Scott Russell Sanders read on our campus last night. He is a stunning writer. Not avant garde or flashy or ironic in the ways that so many essayists are today. (Yes, I’m looking at you, John D’Agata and David Sedaris, and your books that I love.) Instead, he writes with an honest and earnest voice that I find compelling in ways that I’ve always hoped to emulate. Maybe it’s the midwesterner in me. The longing for substance. It’s what we hope for, all the while doubting our own authenticity. But here’s a guy who is authentic. Hard to explain why.
I first encountered SRS’s essays as a freshman at North Dakota State University in Fargo, ND. Jeb Beck’s class. What a great teacher. In the first month of the semester, Jeb assigned two of Sander’s essays about his father. We first read “The Inheritance of Tools,” in which Sanders explores the legacies of patience and quiet pride in worksmanship he took away from his father:
The saw I use belonged to him, as did my level and both of my squares, and all four tools had belonged to his father. The blade of the saw is the bluish color of gun barrels, and the maple handle, dark from the sweat of hands, is inscribed with curving leaf designs. The level is a shaft of walnut two feet long, edged with brass and pierced by three round windows in which air bubbles float in oil-filled tubes of glass. The middle window serves for testing whether a surface is horizontal, the others for testing whether it is plumb or vertical. My grandfather used to carry this level on the gun rack behind the seat in his pickup, and when I rode with him I would turn around to watch the bubbles dance. The larger of the two squares is called a framing square, a flat steel elbow so beat up and tarnished you can barely make out the rows of numbers that show how to figure the cuts on rafters. The smaller one is called a try square, for marking right angles, with a blued steel blade for the shank and a brass-faced block of cherry for the head. I was taught early on that a saw is not to be used apart from a square: “If you’re going to cut a piece of wood,” my father insisted, “you owe it to the tree to cut it straight.”
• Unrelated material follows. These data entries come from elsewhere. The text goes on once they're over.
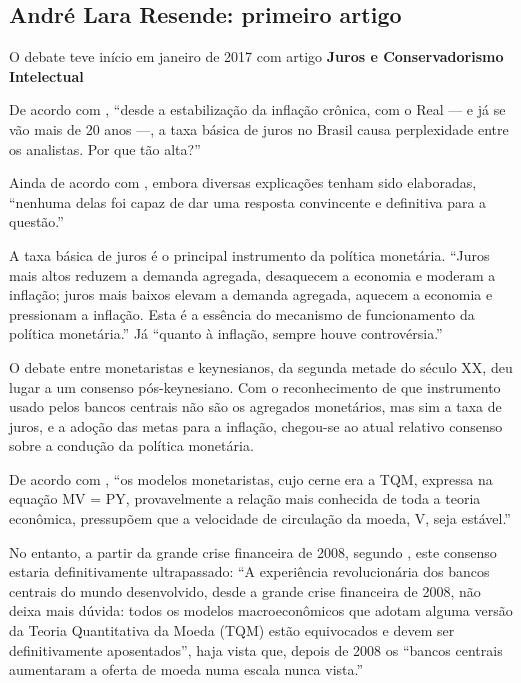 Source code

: \documentclass[
	10pt,				%
	openright,			%
	twoside,			%
	a5paper,			%
	english,			%
	french,				%
	spanish,			%
	brazil				%
	]{abntex2}
\renewenvironment{quote}
  {\small\list{}{\rightmargin=0.1cm \leftmargin=4cm}%
   \item\relax}
  {\endlist}
\begin{document}
\subsection{André Lara Resende: primeiro
artigo}\label{andruxe9-lara-resende-primeiro-artigo}

O debate teve início em janeiro de 2017 com artigo \textbf{Juros e
Conservadorismo Intelectual} \cite{resende1}

De acordo com , ``desde a estabilização da
inflação crônica, com o Real --- e já se vão mais de 20 anos ---, a taxa
básica de juros no Brasil causa perplexidade entre os analistas. Por que
tão alta?''

Ainda de acordo com , embora diversas
explicações tenham sido elaboradas, ``nenhuma delas foi capaz de dar uma
resposta convincente e definitiva para a questão.''

A taxa básica de juros é o principal instrumento da política monetária.
``Juros mais altos reduzem a demanda agregada, desaquecem a economia e
moderam a inflação; juros mais baixos elevam a demanda agregada, aquecem
a economia e pressionam a inflação. Esta é a essência do mecanismo de
funcionamento da política monetária.'' Já ``quanto à inflação, sempre
houve controvérsia.''

\begin{quote}
O debate entre monetaristas e keynesianos, da segunda metade do século
XX, deu lugar a um consenso pós-keynesiano. Com o reconhecimento de que
instrumento usado pelos bancos centrais não são os agregados monetários,
mas sim a taxa de juros, e a adoção das metas para a inflação, chegou-se
ao atual relativo consenso sobre a condução da política monetária.
\end{quote}

De acordo com , ``os modelos monetaristas,
cujo cerne era a TQM, expressa na equação MV = PY, provavelmente a
relação mais conhecida de toda a teoria econômica, pressupõem que a
velocidade de circulação da moeda, V, seja estável.''

No entanto, a partir da grande crise financeira de 2008, segundo
, este consenso estaria definitivamente
ultrapassado: ``A experiência revolucionária dos bancos centrais do
mundo desenvolvido, desde a grande crise financeira de 2008, não deixa
mais dúvida: todos os modelos macroeconômicos que adotam alguma versão
da Teoria Quantitativa da Moeda (TQM) estão equivocados e devem ser
definitivamente aposentados'', haja vista que, depois de 2008 os
``bancos centrais aumentaram a oferta de moeda numa escala nunca
vista.''
\end{document}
It’s a beautiful essay. It resonated with me. I had also lost a father and had always struggled with what, if anything, I might have inherited from him. But it wasn’t until we read “Under the Influence” that Sanders really made his mark on me. Here’s the essay’s opening few lines:
My father drank. He drank as a gut-punched boxer gasps for breath, as a starving dog gobbles food–compulsively, secretly, in pain and trembling. I use the past tense not because he ever quit drinking but because he quit living. That is how the story ends for my father, age sixty-four, heart bursting, body cooling, slumped and forsaken on the linoleum of my brother’s trailer. The story continues for my brother, my sister, my mother, and me, and will continue as long as memory holds.”
This essay, too, resonated with me. My father was, too, was an alcoholic. But my memories were of a different sort than Sanders’. His father died close to retirement age, with his son already a grown man with a family of his own. However, my father died before his thirtieth birthday, while I was only four. I don’t have the vivid detail of Sanders’ descriptions and reflections. But here’s the kicker. I didn’t realize until well after I’d finished both essays that each essay had been written by the same man. I was shocked. It was the first time I had encountered what seemed to be such contradicting viewpoints in the same person. Of course now, my understanding of the two essays has evolved and become much more personally complex. Maybe I’ll elaborate on those readings in another post.
For now, I simply wanted to honor the man whose voice is present with me (somewhere) every time I sit down to write an essay. I’ve always wanted to meet him. And to let him know that what he’s doing, what he’s done, has made a huge impact on a single life. And to say thank you.